*TRY IT*: From the entries, copy out every line in which the word "cnblogs" is found.

Plain-text document sources
↓↓↓

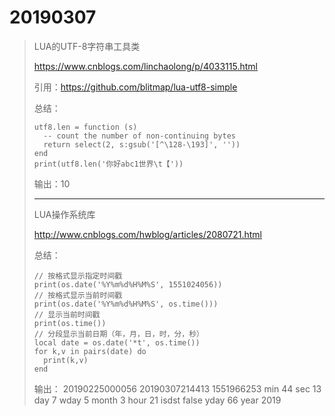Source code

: # 20190307

> LUA的UTF-8字符串工具类
>
> https://www.cnblogs.com/linchaolong/p/4033115.html
>
> 引用：https://github.com/blitmap/lua-utf8-simple
>
> 总结：
>
> ```
> utf8.len = function (s)
> 	-- count the number of non-continuing bytes
> 	return select(2, s:gsub('[^\128-\193]', ''))
> end
> print(utf8.len('你好abc1世界\t【'))
> ```
>
> 输出：10
>
> ----
>
> LUA操作系统库
>
> http://www.cnblogs.com/hwblog/articles/2080721.html
>
> 总结：
>
> ```
> // 按格式显示指定时间戳
> print(os.date('%Y%m%d%H%M%S', 1551024056))
> // 按格式显示当前时间戳
> print(os.date('%Y%m%d%H%M%S', os.time()))
> // 显示当前时间戳
> print(os.time())
> // 分段显示当前日期（年，月，日，时，分，秒）
> local date = os.date('*t', os.time())
> for k,v in pairs(date) do
> 	print(k,v)
> end
> ```
>
> 输出：
> 20190225000056
> 20190307214413
> 1551966253
> min	44
> sec	13
> day	7
> wday	5
> month	3
> hour	21
> isdst	false
> yday	66
> year	2019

↑↑↑

*WRITTEN REPLY*:
> https://www.cnblogs.com/linchaolong/p/4033115.html
> http://www.cnblogs.com/hwblog/articles/2080721.html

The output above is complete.